Eglises d'Asie

Kerala : l’attirance exercée par les nouvelles sectes met en danger la cohésion et l’unité des Eglises traditionnelles

Publié le 18/03/2010




Au Kerala, un éditorial du périodique local de langue anglaise, Satya deepam (‘Petite lampe’), publié au mois d’août dernier, évoque l’inquiétude éprouvée par les Eglises traditionnelles implantées dans cet Etat du sud de l’Inde face au “braconnage spirituel” effectué par des sectes “néo-chrétiennes” dans les rangs de leurs fidèles. Ces sectes, met en garde la revue, sont en train de procéder à une “protestantisation” de l’Eglise. Leurs prédicateurs, très nombreux, se parent de noms bibliques, se comportent en “superstars” et cherchent à attirer vers eux aussi bien les catholiques que les protestants ou encore les orthodoxes. Les doctrines répandues par les prédicateurs néo-chrétiens sèment la confusion dans l’esprit des chrétiens, en particulier par leur littéralisme scripturaire qui ressemble à un culte idolâtre des termes de l’écriture et risque de conduire à un dangereux fondamentalisme, en paralysant la raison des fidèles et en leur faisant oublier tout esprit critique.

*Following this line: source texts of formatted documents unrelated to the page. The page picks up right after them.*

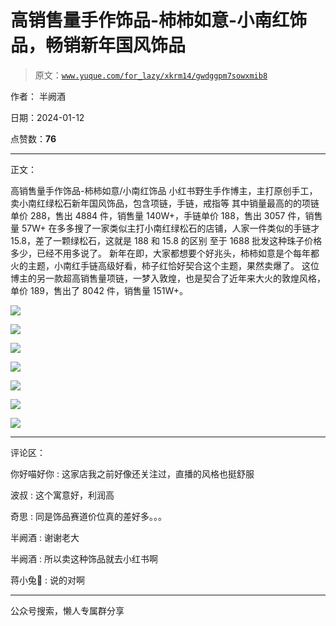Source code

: # 高销售量手作饰品-柿柿如意-小南红饰品，畅销新年国风饰品

> 原文：[`www.yuque.com/for_lazy/xkrm14/gwdggpm7sowxmib8`](https://www.yuque.com/for_lazy/xkrm14/gwdggpm7sowxmib8)

作者： 半阙酒

日期：2024-01-12

点赞数：**76**

* * *

正文：

高销售量手作饰品-柿柿如意/小南红饰品 小红书野生手作博主，主打原创手工，卖小南红绿松石新年国风饰品，包含项链，手链，戒指等
其中销量最高的的项链单价 288，售出 4884 件，销售量 140W+，手链单价 188，售出 3057 件，销售量 57W+
在多多搜了一家类似主打小南红绿松石的店铺，人家一件类似的手链才 15.8，差了一颗绿松石，这就是 188 和 15.8 的区别
至于 1688 批发这种珠子价格多少，已经不用多说了。
新年在即，大家都想要个好兆头，柿柿如意是个每年都火的主题，小南红手链高级好看，柿子红恰好契合这个主题，果然卖爆了。
这位博主的另一款超高销售量项链，一梦入敦煌，也是契合了近年来大火的敦煌风格，单价 189，售出了 8042 件，销售量 151W+。

![](img/afd8bf59eaaa93b4c9d1c78026e9182e.png)

![](img/fd2fe76e6ebf67cfb280270b69b942a1.png)

![](img/a408753b1619a0b5fb88048ff675852c.png)

![](img/fc83d6322360607cc18fb64020af1614.png)

![](img/3da7a7dce8f0f37fa7bda991d8cdf570.png)

![](img/a9f648db21dcbcf0fa73eb4b3564681b.png)

![](img/c59bd9892f403a7c43444a992c25e4dd.png)

* * *

评论区：

你好喵好你 : 这家店我之前好像还关注过，直播的风格也挺舒服

波叔 : 这个寓意好，利润高

奇思 : 同是饰品赛道价位真的差好多。。。

半阙酒 : 谢谢老大

半阙酒 : 所以卖这种饰品就去小红书啊

蒋小兔🍑 : 说的对啊

* * *

公众号搜索，懒人专属群分享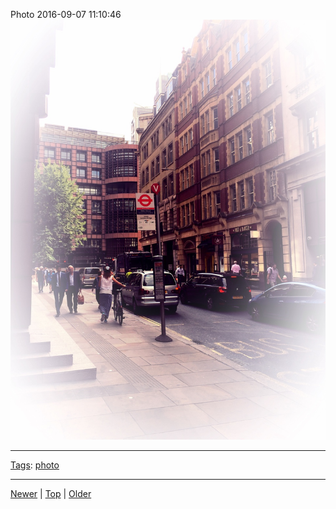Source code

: <!--
title: Photo 2016-09-07 11
date: 2020-06-28T14:51:45.098Z
tags: photo
-->





Photo 2016-09-07 11:10:46
![](150071086552-0.jpg)

<!--BOTTOM-POST-NAVIGATION-->
---

[Tags](tags.md): [photo](tag-photo.md)

---

[Newer](148993750632.md) | [Top](index.md) | [Older](151976604492.md)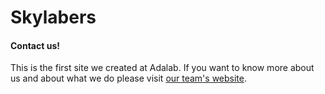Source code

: # Skylabers
#### Contact us!

This is the first site we created at Adalab. If you want to know more about us and about what we do please visit [our team's website](http://beta.adalab.es/contact-us-skylabers/).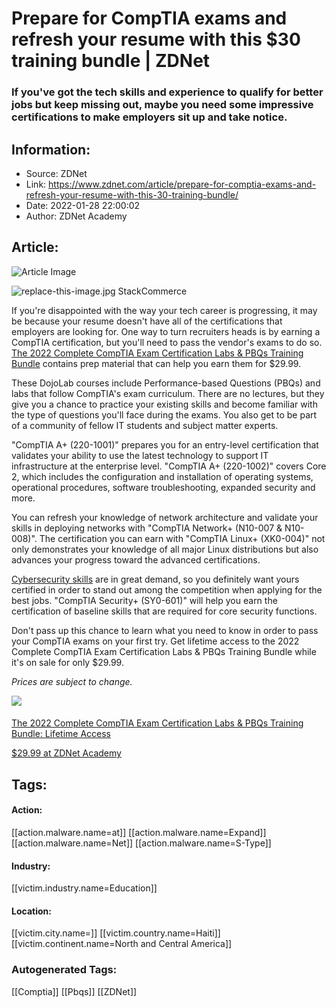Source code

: # Prepare for CompTIA exams and refresh your resume with this $30 training bundle | ZDNet
### If you've got the tech skills and experience to qualify for better jobs but keep missing out, maybe you need some impressive certifications to make employers sit up and take notice.

## Information:
+ Source: ZDNet
+ Link: https://www.zdnet.com/article/prepare-for-comptia-exams-and-refresh-your-resume-with-this-30-training-bundle/
+ Date: 2022-01-28 22:00:02
+ Author: ZDNet Academy


## Article:
![Article Image](https://www.zdnet.com/a/img/resize/09e331eaff73f14ca0c065ad08d2bd8f0f0f5e12/2022/01/26/452919d6-2bf6-4607-9159-f05027d11596/zd-2022-comptia.jpg?width=770&height=578&fit=crop&auto=webp)

![replace-this-image.jpg](https://www.zdnet.com/a/img/resize/af044577ec01a2895361850d3157ae3152315211/2022/01/26/7a41f7ea-80e8-4b94-8f23-d31789d18af9/zd-2022-comptia.jpg?fit=bounds&auto=webp)
 StackCommerce
 
If you're disappointed with the way your tech career is progressing, it may be because your resume doesn't have all of the certifications that employers are looking for. One way to turn recruiters heads is by earning a CompTIA certification, but you'll need to pass the vendor's exams to do so. [The 2022 Complete CompTIA Exam Certification Labs & PBQs Training Bundle](https://academy.zdnet.com/sales/the-2022-complete-comptia-exam-certification-labs-pbqs-training-bundle-lifetime-access?utm_source=zdnet.com&utm_medium=referral&utm_campaign=the-2022-complete-comptia-exam-certification-labs-pbqs-training-bundle-lifetime-access&utm_term=scsf-529938&utm_content=a0x1P000004UofYQAS&scsonar=1) contains prep material that can help you earn them for $29.99.

These DojoLab courses include Performance-based Questions (PBQs) and labs that follow CompTIA's exam curriculum. There are no lectures, but they give you a chance to practice your existing skills and become familiar with the type of questions you'll face during the exams. You also get to be part of a community of fellow IT students and subject matter experts.

"CompTIA A+ (220-1001)" prepares you for an entry-level certification that validates your ability to use the latest technology to support IT infrastructure at the enterprise level. "CompTIA A+ (220-1002)" covers Core 2, which includes the configuration and installation of operating systems, operational procedures, software troubleshooting, expanded security and more.

You can refresh your knowledge of network architecture and validate your skills in deploying networks with "CompTIA Network+ (N10-007 & N10-008)". The certification you can earn with "CompTIA Linux+ (XK0-004)" not only demonstrates your knowledge of all major Linux distributions but also advances your progress toward the advanced certifications.

[Cybersecurity skills](https://www.zdnet.com/article/cisa-warns-upgrade-your-cybersecurity-now-to-defend-against-potential-critical-threats/) are in great demand, so you definitely want yours certified in order to stand out among the competition when applying for the best jobs. "CompTIA Security+ (SY0-601)" will help you earn the certification of baseline skills that are required for core security functions.

Don't pass up this chance to learn what you need to know in order to pass your CompTIA exams on your first try. Get lifetime access to the 2022 Complete CompTIA Exam Certification Labs & PBQs Training Bundle while it's on sale for only $29.99.

*Prices are subject to change.*


[![](https://www.zdnet.com/a/img/resize/ba3eb275ab29765425478d56fe2a7fb3cfdf0cf9/2022/01/26/452919d6-2bf6-4607-9159-f05027d11596/zd-2022-comptia.jpg?width=196&height=115&fit=crop&auto=webp)](https://academy.zdnet.com/sales/the-2022-complete-comptia-exam-certification-labs-pbqs-training-bundle-lifetime-access?utm_source=zdnet.com&utm_medium=referral&utm_campaign=the-2022-complete-comptia-exam-certification-labs-pbqs-training-bundle-lifetime-access&utm_term=scsf-529938&utm_content=a0x1P000004UofYQAS&scsonar=1)
#### 
[The 2022 Complete CompTIA Exam Certification Labs & PBQs Training Bundle: Lifetime Access](https://academy.zdnet.com/sales/the-2022-complete-comptia-exam-certification-labs-pbqs-training-bundle-lifetime-access?utm_source=zdnet.com&utm_medium=referral&utm_campaign=the-2022-complete-comptia-exam-certification-labs-pbqs-training-bundle-lifetime-access&utm_term=scsf-529938&utm_content=a0x1P000004UofYQAS&scsonar=1)



[$29.99 at ZDNet Academy](https://academy.zdnet.com/sales/the-2022-complete-comptia-exam-certification-labs-pbqs-training-bundle-lifetime-access?utm_source=zdnet.com&utm_medium=referral&utm_campaign=the-2022-complete-comptia-exam-certification-labs-pbqs-training-bundle-lifetime-access&utm_term=scsf-529938&utm_content=a0x1P000004UofYQAS&scsonar=1) 
 




## Tags:

#### Action:
[[action.malware.name=at]] [[action.malware.name=Expand]] [[action.malware.name=Net]] [[action.malware.name=S-Type]]

#### Industry:
[[victim.industry.name=Education]]

#### Location:
[[victim.city.name=]] [[victim.country.name=Haiti]] [[victim.continent.name=North and Central America]]

### Autogenerated Tags:
[[Comptia]] [[Pbqs]] [[ZDNet]]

Il y a déjà plusieurs années que, dans diverses lettres pastorales, la plus haute personnalité de l’Eglise syro-malabar, le cardinal Varkey Vithayathil, met en garde ses fidèles contre le danger des sectes. Selon un de ses collaborateurs, le P. Antony Kollannur, les sectes exploitent les problèmes auxquels font face les familles. Elles promettent à celles-ci de les aider puis les persuadent d’adhérer à leurs associations. Selon le prêtre, les sectes recrutent surtout dans les familles des classes moyennes ou supérieures. Aussi bien, pour réduire l’influence des sectes, l’Eglise syro-malabar met en ouvre une campagne visant à remédier à cette faiblesse des familles et au manque d’unité dont souffre l’Eglise. Des activités prenant pour base l’unité familiale ont été mises en place dans la plupart des paroisses. Celles-ci ont été divisées en diverses unités familiales qui se réunissent chaque semaine pour des assemblées de prières. Par ailleurs, l’assemblée triennale de l’Eglise qui aura lieu en novembre prochain choisira les problèmes posés aux chrétiens par la famille moderne comme thème de ses débats. On y montrera comment les troubles subis par les familles poussent celles-ci à rejoindre les nouvelles sectes.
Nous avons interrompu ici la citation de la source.